YycF-dependent expression in JH25002 (yycH::pJM103) versus JH25011 (yycH::pJM117) strains. In strain JH25011, the genes downstream of yycH within the same operon are placed under control of the IPTG inducible P_Spac promoter. Shown are growth in optical density (OD) units (solid lines and solid symbols) and β-galactosidase activity in Miller units (broken lines and open symbols) of strains expressing lacZ from the amyE locus under control of the YycF-dependent yocH promoter.
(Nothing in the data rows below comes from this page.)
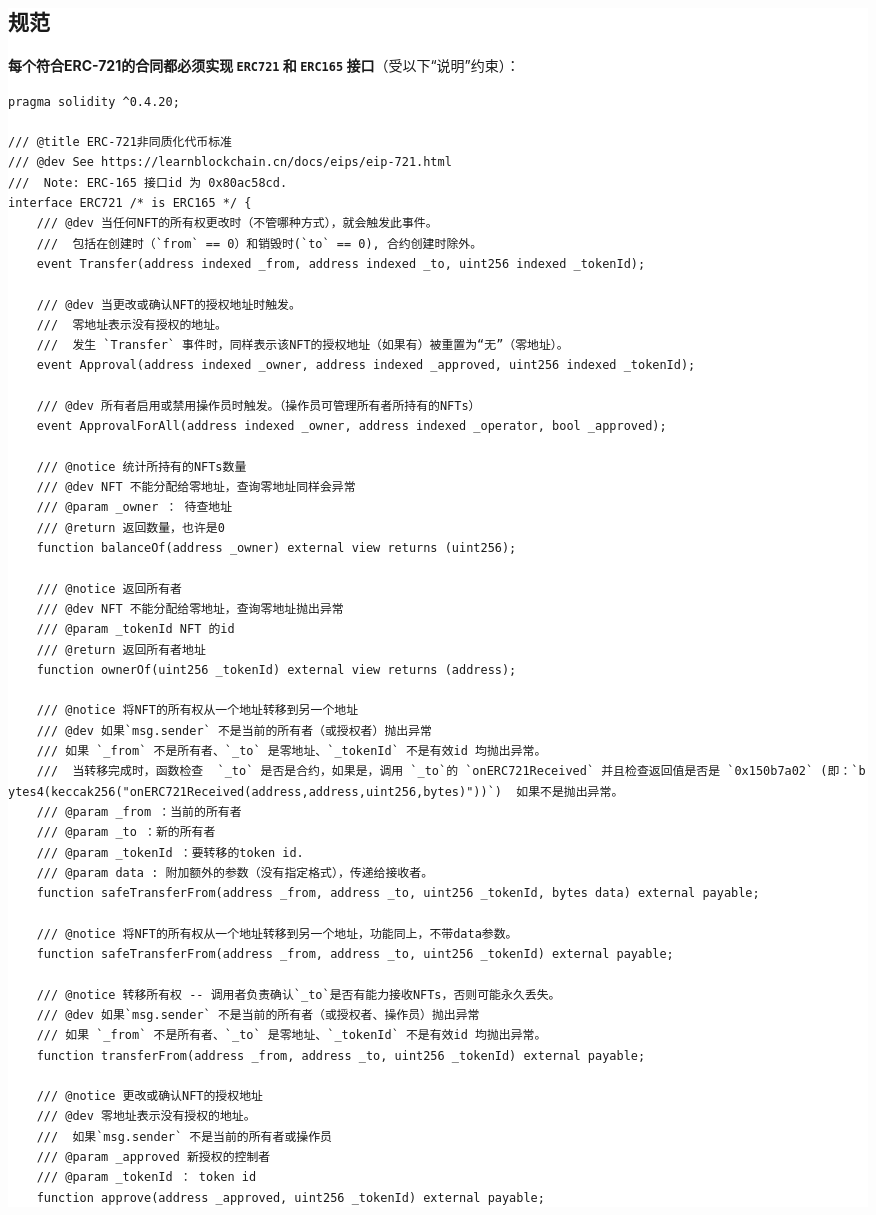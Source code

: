 

## 规范

**每个符合ERC-721的合同都必须实现 `ERC721` 和 `ERC165` 接口**（受以下“说明”约束）：

```solidity
pragma solidity ^0.4.20;

/// @title ERC-721非同质化代币标准
/// @dev See https://learnblockchain.cn/docs/eips/eip-721.html
///  Note: ERC-165 接口id 为 0x80ac58cd.
interface ERC721 /* is ERC165 */ {
    /// @dev 当任何NFT的所有权更改时（不管哪种方式），就会触发此事件。
    ///  包括在创建时（`from` == 0）和销毁时(`to` == 0), 合约创建时除外。
    event Transfer(address indexed _from, address indexed _to, uint256 indexed _tokenId);

    /// @dev 当更改或确认NFT的授权地址时触发。
    ///  零地址表示没有授权的地址。
    ///  发生 `Transfer` 事件时，同样表示该NFT的授权地址（如果有）被重置为“无”（零地址）。
    event Approval(address indexed _owner, address indexed _approved, uint256 indexed _tokenId);

    /// @dev 所有者启用或禁用操作员时触发。（操作员可管理所有者所持有的NFTs）
    event ApprovalForAll(address indexed _owner, address indexed _operator, bool _approved);

    /// @notice 统计所持有的NFTs数量
    /// @dev NFT 不能分配给零地址，查询零地址同样会异常
    /// @param _owner ： 待查地址
    /// @return 返回数量，也许是0
    function balanceOf(address _owner) external view returns (uint256);

    /// @notice 返回所有者
    /// @dev NFT 不能分配给零地址，查询零地址抛出异常
    /// @param _tokenId NFT 的id
    /// @return 返回所有者地址
    function ownerOf(uint256 _tokenId) external view returns (address);

    /// @notice 将NFT的所有权从一个地址转移到另一个地址
    /// @dev 如果`msg.sender` 不是当前的所有者（或授权者）抛出异常
    /// 如果 `_from` 不是所有者、`_to` 是零地址、`_tokenId` 不是有效id 均抛出异常。
    ///  当转移完成时，函数检查  `_to` 是否是合约，如果是，调用 `_to`的 `onERC721Received` 并且检查返回值是否是 `0x150b7a02` (即：`bytes4(keccak256("onERC721Received(address,address,uint256,bytes)"))`)  如果不是抛出异常。
    /// @param _from ：当前的所有者
    /// @param _to ：新的所有者
    /// @param _tokenId ：要转移的token id.
    /// @param data : 附加额外的参数（没有指定格式），传递给接收者。
    function safeTransferFrom(address _from, address _to, uint256 _tokenId, bytes data) external payable;

    /// @notice 将NFT的所有权从一个地址转移到另一个地址，功能同上，不带data参数。
    function safeTransferFrom(address _from, address _to, uint256 _tokenId) external payable;

    /// @notice 转移所有权 -- 调用者负责确认`_to`是否有能力接收NFTs，否则可能永久丢失。
    /// @dev 如果`msg.sender` 不是当前的所有者（或授权者、操作员）抛出异常
    /// 如果 `_from` 不是所有者、`_to` 是零地址、`_tokenId` 不是有效id 均抛出异常。
    function transferFrom(address _from, address _to, uint256 _tokenId) external payable;

    /// @notice 更改或确认NFT的授权地址
    /// @dev 零地址表示没有授权的地址。
    ///  如果`msg.sender` 不是当前的所有者或操作员
    /// @param _approved 新授权的控制者
    /// @param _tokenId ： token id
    function approve(address _approved, uint256 _tokenId) external payable;

```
Strains are wild type (squares), JH25002 (triangles), and JH25011 in the presence of 1 mM IPTG (circles) or in its absence (diamonds).

FIG. 4.

Cell wall defect in yycH strains is independent of yocH expression. Whole-cell protein extract after treatment with or without lysozyme, separated by SDS-PAGE and visualized by Coomassie staining. Extract was from wild type (lane 1), JH25002 (yycH) (lane 2), JH25012 (yocH) (lane 3), JH25013 (yych yocH) (lane 4), and JH25011 (yycH::pJM117) in the presence (lane 5) or absence (lane 6) of 1 mM IPTG.

FIG. 5.

Time-dependent expression of YycF and YycG in wild-type and yycH strains. Shown are immunoblots visualizing expression levels of YycF and YycG in wild-type and yycH liquid cultures at indicated times before or after the onset of stationary phase.

FIG. 6.

YycH gets exported to the extracellular space. MH3402 (phoA phoB) harboring pMA5-yycH′-′phoA or pMA5-′phoA were streaked over a plate containing 50 μg/ml of the alkaline phosphatase substrate 5-bromo-4-chloro-3-indolyl-phosphate. Blueish-green indicates a Pho⁺ phenotype.

FIG. 7.

Model of the YycG-dependent balancing act. YycH (dark gray) gets exported to the extracellular space, where it down-regulates YycG (black) activity in order to keep growth and cell wall levels at the optimum (middle). In the absence of YycG, cells die because of a shift of the equilibrium toward the unphosphorylated form of the response regulator YycF (white) and, therefore, reduced expression of the YycF regulon (left). Cells show cell wall and growth defects in the absence of YycH, likely due to a shift in the equilibrium toward the phosphorylated form of YycF and, therefore, overexpression of the YycF regulon (right).